WORK INSTRUCTION:
Show each line of the records in which the word "было" occurs.

SOURCE MATERIAL:
--------------------------------------------------
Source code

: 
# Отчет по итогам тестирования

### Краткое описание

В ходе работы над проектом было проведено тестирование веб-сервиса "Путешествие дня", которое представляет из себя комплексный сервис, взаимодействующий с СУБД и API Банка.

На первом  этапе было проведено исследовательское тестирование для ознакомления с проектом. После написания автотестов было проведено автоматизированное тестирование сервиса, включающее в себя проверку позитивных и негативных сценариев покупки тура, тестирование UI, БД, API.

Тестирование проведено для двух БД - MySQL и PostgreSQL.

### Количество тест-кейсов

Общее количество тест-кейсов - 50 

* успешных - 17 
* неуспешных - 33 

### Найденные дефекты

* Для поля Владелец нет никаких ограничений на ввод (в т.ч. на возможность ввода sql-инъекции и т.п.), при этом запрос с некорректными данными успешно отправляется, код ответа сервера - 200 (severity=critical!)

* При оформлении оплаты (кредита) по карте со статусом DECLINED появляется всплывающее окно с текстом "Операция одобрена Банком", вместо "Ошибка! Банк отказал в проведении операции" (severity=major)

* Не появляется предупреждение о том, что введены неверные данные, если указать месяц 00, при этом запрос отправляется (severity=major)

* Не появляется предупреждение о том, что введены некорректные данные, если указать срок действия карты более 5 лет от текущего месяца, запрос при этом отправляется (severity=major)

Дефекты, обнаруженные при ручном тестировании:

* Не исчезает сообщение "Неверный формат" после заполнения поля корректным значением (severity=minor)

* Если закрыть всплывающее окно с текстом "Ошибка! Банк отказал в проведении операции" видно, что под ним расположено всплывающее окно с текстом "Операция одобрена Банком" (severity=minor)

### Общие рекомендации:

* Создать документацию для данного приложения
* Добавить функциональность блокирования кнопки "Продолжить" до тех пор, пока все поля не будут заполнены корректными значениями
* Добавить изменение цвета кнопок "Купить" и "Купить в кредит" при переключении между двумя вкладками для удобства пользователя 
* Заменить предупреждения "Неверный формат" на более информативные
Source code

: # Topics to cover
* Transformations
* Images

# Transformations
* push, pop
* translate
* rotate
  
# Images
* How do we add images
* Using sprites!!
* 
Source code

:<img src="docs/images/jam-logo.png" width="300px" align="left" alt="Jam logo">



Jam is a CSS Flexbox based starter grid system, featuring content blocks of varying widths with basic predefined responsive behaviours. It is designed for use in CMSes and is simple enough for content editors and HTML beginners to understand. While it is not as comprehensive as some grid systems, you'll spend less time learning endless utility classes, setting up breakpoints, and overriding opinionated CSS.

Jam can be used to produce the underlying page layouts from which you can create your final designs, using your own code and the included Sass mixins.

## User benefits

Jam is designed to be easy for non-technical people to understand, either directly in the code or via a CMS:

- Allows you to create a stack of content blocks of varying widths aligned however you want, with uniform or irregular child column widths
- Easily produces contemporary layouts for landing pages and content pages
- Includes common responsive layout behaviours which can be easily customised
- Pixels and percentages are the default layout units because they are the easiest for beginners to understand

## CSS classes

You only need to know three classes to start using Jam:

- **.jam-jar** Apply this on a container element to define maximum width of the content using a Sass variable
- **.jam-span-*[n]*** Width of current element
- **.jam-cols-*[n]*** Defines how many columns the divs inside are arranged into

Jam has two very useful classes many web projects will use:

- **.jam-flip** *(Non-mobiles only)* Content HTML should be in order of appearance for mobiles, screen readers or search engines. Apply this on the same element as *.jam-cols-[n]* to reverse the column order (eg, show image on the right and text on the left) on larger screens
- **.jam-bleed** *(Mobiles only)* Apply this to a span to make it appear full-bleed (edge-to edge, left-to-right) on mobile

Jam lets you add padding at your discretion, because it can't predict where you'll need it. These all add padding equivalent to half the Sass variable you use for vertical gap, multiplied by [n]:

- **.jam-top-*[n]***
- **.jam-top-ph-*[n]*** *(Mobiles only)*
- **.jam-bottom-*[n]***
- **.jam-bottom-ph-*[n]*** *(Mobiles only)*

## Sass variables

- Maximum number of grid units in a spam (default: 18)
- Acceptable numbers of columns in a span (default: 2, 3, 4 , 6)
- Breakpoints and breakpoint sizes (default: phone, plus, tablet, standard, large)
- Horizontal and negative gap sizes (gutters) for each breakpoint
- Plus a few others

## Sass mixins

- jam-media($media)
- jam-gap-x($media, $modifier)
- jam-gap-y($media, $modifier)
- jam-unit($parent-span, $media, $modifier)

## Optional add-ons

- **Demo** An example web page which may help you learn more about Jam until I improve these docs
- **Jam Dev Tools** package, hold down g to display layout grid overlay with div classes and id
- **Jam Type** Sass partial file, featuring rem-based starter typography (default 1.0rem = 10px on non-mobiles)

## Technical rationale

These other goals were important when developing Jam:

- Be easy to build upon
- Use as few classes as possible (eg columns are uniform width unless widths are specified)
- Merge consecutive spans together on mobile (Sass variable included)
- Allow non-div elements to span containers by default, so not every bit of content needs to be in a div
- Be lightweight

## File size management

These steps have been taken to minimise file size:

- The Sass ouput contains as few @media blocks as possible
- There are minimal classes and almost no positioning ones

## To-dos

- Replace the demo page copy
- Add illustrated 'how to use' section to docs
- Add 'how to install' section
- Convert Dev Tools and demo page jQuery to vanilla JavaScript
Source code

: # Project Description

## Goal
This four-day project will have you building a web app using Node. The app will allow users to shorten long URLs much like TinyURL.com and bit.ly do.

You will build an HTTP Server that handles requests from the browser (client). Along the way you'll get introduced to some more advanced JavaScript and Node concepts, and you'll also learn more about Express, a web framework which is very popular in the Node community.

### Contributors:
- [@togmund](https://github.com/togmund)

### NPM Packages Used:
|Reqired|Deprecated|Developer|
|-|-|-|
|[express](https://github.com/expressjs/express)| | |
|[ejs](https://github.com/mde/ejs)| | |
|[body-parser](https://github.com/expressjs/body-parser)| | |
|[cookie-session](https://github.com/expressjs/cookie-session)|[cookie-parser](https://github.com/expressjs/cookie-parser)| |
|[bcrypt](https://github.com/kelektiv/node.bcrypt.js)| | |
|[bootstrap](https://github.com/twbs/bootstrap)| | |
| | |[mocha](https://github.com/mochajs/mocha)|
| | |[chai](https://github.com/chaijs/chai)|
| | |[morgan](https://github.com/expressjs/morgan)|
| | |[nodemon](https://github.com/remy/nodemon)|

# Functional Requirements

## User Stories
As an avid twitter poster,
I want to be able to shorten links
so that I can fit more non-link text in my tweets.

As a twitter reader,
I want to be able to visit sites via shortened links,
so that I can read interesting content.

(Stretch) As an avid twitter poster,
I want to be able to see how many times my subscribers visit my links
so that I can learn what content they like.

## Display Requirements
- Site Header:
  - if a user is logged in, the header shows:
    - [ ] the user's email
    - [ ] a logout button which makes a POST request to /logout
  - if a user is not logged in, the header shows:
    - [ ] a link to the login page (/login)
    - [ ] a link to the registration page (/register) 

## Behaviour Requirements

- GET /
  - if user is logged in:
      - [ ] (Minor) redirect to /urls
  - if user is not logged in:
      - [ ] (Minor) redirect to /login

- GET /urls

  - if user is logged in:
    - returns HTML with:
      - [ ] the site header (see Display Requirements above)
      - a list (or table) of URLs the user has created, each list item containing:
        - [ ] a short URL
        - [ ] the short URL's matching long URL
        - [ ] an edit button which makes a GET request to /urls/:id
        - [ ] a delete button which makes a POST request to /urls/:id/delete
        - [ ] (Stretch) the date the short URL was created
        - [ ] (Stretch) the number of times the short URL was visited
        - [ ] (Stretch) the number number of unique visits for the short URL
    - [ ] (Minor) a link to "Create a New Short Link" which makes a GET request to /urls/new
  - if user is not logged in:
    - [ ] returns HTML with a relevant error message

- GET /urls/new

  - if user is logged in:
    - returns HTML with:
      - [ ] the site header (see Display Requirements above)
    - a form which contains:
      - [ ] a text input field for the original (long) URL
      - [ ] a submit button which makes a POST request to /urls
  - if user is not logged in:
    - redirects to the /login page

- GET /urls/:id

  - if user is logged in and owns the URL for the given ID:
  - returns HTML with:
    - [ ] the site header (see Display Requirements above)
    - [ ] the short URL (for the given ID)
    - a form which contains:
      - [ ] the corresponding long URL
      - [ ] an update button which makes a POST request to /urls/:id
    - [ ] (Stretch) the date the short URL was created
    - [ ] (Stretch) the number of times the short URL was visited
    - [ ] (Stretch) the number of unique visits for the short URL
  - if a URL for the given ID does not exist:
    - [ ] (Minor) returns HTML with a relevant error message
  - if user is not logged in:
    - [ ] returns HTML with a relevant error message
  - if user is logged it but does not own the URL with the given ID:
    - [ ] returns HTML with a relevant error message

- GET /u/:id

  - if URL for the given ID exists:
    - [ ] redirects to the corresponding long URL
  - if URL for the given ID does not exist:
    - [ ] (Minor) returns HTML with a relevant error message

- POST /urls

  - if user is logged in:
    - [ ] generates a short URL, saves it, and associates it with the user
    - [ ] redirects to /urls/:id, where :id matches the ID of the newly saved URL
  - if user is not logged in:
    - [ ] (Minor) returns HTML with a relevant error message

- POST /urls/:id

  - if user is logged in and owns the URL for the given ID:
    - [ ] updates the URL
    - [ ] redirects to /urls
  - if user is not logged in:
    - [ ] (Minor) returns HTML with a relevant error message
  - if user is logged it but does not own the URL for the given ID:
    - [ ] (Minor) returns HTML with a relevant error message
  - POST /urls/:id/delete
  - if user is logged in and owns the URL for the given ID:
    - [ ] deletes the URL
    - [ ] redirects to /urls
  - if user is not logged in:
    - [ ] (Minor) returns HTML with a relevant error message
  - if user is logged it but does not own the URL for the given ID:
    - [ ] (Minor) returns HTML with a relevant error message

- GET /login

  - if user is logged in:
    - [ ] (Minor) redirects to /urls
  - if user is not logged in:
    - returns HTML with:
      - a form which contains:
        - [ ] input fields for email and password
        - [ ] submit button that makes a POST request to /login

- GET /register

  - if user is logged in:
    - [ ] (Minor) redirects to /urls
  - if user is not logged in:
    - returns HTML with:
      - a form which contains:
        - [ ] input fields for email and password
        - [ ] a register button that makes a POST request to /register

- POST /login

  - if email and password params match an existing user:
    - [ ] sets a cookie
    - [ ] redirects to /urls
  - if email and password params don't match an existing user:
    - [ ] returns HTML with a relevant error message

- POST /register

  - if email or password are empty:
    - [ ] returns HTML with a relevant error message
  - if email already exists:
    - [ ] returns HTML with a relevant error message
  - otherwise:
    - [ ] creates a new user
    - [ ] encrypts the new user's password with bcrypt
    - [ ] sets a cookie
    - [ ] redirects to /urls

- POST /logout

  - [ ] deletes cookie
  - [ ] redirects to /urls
--------------------------------------------------
EXERCISE OUTPUT:
В ходе работы над проектом было проведено тестирование веб-сервиса "Путешествие дня", которое представляет из себя комплексный сервис, взаимодействующий с СУБД и API Банка.
На первом  этапе было проведено исследовательское тестирование для ознакомления с проектом. После написания автотестов было проведено автоматизированное тестирование сервиса, включающее в себя проверку позитивных и негативных сценариев покупки тура, тестирование UI, БД, API.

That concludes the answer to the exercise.